(Data shown)
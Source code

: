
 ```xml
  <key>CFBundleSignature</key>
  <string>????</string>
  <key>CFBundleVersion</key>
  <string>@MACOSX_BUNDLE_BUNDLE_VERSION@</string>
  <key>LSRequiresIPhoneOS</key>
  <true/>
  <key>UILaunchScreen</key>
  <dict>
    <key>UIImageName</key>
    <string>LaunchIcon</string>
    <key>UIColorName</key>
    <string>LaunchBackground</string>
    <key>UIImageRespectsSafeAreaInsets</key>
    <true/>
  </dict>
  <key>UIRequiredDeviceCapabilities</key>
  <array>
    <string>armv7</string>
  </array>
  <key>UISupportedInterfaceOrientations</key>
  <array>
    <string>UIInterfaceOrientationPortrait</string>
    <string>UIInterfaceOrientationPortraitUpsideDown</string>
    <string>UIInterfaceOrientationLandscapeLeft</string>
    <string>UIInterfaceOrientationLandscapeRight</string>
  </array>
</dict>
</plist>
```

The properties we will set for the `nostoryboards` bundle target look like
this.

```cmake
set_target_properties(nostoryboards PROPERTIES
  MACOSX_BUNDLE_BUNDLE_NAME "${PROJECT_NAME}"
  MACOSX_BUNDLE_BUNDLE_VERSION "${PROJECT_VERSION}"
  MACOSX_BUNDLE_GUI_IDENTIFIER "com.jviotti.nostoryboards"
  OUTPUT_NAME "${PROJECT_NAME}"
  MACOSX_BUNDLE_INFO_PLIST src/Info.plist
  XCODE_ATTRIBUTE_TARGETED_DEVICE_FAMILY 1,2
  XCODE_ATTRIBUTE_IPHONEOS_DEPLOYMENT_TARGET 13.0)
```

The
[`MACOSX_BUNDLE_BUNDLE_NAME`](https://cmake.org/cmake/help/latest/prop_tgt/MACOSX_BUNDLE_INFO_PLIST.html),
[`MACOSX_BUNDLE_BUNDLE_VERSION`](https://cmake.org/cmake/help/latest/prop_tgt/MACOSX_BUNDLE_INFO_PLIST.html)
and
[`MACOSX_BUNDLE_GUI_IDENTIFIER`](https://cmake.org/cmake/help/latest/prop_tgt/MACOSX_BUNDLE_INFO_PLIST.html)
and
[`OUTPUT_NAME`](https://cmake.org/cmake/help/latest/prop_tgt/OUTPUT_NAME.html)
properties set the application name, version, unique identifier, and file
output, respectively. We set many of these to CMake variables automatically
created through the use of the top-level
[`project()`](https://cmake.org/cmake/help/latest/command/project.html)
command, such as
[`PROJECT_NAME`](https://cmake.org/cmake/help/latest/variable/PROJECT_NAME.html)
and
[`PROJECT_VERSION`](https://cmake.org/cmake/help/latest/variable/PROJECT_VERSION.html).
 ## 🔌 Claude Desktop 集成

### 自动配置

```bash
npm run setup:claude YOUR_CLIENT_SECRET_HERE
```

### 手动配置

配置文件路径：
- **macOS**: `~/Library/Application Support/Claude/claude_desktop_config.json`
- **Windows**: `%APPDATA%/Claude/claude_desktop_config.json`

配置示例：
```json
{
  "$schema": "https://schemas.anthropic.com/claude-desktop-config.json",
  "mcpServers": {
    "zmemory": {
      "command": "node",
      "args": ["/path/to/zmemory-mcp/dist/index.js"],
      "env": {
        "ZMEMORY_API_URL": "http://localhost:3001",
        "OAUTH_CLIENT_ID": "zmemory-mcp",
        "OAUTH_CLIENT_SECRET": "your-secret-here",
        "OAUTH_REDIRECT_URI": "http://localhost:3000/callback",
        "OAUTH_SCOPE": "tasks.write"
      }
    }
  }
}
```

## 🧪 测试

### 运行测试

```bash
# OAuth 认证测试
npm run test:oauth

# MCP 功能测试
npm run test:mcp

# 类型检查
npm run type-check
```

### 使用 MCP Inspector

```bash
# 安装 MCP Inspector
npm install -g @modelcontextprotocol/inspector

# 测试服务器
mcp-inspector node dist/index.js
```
(End Data shown)
Work task
From the entries, copy every line in which the word "https" occurs.

Output below
[`MACOSX_BUNDLE_BUNDLE_NAME`](https://cmake.org/cmake/help/latest/prop_tgt/MACOSX_BUNDLE_INFO_PLIST.html),
[`MACOSX_BUNDLE_BUNDLE_VERSION`](https://cmake.org/cmake/help/latest/prop_tgt/MACOSX_BUNDLE_INFO_PLIST.html)
[`MACOSX_BUNDLE_GUI_IDENTIFIER`](https://cmake.org/cmake/help/latest/prop_tgt/MACOSX_BUNDLE_INFO_PLIST.html)
[`OUTPUT_NAME`](https://cmake.org/cmake/help/latest/prop_tgt/OUTPUT_NAME.html)
[`project()`](https://cmake.org/cmake/help/latest/command/project.html)
[`PROJECT_NAME`](https://cmake.org/cmake/help/latest/variable/PROJECT_NAME.html)
[`PROJECT_VERSION`](https://cmake.org/cmake/help/latest/variable/PROJECT_VERSION.html).
  "$schema": "https://schemas.anthropic.com/claude-desktop-config.json",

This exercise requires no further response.